[Stored records]
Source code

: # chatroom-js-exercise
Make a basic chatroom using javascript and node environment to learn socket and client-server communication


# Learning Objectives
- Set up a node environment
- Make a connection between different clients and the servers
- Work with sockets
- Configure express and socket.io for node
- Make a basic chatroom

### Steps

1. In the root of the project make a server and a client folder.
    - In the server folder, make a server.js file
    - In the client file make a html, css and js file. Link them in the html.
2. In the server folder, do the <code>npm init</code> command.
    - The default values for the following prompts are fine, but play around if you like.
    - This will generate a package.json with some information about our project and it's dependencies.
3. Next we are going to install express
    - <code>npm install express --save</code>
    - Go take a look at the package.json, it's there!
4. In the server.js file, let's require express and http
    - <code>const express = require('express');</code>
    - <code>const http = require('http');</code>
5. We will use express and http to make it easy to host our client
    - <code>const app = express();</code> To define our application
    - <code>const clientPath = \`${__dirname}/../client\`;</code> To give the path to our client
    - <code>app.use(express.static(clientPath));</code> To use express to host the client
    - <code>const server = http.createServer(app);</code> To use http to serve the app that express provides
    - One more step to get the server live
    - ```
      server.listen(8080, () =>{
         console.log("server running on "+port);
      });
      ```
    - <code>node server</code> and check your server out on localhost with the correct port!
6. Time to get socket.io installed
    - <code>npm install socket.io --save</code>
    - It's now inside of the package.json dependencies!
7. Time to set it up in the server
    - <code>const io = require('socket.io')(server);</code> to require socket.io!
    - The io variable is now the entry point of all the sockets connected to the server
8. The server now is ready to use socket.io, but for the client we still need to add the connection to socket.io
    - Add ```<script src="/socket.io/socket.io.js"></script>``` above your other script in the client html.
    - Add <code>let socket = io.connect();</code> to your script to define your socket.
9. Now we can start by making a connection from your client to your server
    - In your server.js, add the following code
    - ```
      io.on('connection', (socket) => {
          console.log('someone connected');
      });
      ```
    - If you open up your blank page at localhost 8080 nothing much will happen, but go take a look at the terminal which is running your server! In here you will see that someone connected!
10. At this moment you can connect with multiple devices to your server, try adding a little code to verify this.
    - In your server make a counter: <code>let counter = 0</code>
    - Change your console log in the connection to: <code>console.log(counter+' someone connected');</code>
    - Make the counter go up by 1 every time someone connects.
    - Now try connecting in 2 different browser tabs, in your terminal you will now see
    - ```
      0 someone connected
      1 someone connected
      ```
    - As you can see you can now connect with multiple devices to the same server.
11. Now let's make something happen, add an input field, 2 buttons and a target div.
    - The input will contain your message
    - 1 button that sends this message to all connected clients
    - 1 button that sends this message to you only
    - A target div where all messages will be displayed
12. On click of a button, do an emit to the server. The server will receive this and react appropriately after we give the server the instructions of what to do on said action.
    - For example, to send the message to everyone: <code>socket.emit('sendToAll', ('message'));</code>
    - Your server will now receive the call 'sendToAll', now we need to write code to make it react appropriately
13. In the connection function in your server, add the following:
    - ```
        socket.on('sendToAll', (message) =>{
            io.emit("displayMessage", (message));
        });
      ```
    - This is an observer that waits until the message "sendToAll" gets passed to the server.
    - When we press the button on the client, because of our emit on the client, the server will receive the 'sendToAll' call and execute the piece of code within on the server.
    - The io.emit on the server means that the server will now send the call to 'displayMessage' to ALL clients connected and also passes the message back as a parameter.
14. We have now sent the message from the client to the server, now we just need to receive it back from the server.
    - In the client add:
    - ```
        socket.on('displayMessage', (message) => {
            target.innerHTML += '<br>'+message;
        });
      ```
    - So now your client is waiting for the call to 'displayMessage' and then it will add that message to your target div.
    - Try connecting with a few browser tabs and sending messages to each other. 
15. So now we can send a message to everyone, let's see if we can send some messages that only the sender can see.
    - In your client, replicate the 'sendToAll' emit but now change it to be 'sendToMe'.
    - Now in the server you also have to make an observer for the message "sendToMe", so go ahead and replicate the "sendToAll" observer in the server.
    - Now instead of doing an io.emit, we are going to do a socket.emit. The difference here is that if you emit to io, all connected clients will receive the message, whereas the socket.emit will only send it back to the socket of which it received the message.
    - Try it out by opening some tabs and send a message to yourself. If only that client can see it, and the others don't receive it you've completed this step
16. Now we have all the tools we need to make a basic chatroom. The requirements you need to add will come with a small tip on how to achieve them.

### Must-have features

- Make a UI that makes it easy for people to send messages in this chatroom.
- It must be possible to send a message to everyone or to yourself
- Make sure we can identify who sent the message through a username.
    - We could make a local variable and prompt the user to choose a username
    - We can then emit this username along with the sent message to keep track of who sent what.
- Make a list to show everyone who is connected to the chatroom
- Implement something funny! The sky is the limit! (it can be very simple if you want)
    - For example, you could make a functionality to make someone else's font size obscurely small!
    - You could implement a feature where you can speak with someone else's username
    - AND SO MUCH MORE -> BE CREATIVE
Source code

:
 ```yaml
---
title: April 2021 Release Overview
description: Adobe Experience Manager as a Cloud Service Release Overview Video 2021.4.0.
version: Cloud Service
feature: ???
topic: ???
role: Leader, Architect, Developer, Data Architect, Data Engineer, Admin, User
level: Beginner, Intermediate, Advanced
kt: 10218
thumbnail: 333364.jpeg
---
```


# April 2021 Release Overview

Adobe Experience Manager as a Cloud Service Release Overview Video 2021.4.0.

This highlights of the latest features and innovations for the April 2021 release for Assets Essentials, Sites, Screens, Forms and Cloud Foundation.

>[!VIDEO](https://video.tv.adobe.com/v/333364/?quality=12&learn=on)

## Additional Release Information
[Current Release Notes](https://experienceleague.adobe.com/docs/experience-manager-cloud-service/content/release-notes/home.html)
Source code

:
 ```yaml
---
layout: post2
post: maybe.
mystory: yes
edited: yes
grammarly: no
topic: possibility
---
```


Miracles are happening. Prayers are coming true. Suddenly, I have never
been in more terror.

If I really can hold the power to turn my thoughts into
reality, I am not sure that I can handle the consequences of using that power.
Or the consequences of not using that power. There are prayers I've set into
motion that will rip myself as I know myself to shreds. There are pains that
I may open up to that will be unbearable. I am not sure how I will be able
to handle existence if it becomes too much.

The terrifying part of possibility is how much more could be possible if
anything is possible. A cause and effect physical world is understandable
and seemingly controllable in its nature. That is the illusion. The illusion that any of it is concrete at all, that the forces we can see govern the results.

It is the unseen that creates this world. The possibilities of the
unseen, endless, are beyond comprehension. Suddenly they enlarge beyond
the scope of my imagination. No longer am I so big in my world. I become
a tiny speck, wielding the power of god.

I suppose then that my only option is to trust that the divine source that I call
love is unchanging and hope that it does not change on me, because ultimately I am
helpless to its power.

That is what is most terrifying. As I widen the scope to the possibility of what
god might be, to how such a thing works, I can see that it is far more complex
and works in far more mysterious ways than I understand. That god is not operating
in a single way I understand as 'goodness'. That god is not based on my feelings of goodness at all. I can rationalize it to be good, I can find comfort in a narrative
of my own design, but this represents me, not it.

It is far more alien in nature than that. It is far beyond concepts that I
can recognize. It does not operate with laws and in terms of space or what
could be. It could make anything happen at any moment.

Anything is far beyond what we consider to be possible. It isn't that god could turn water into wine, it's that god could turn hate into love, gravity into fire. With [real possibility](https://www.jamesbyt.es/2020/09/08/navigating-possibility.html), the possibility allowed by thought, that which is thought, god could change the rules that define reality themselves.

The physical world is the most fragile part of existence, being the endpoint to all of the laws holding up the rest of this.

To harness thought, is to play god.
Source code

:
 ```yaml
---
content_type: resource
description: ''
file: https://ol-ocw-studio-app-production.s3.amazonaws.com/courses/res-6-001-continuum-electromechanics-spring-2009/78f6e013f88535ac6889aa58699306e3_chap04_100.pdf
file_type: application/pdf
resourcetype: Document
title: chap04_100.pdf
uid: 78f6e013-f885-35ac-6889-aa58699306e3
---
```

- **Try it**: Start with the line above that contains "- Your server" and stop after the line that contains "- This is an". Output those lines exactly, and only those.

- **Answer below**:
    - Your server will now receive the call 'sendToAll', now we need to write code to make it react appropriately
13. In the connection function in your server, add the following:
    - ```
        socket.on('sendToAll', (message) =>{
            io.emit("displayMessage", (message));
        });
      ```
    - This is an observer that waits until the message "sendToAll" gets passed to the server.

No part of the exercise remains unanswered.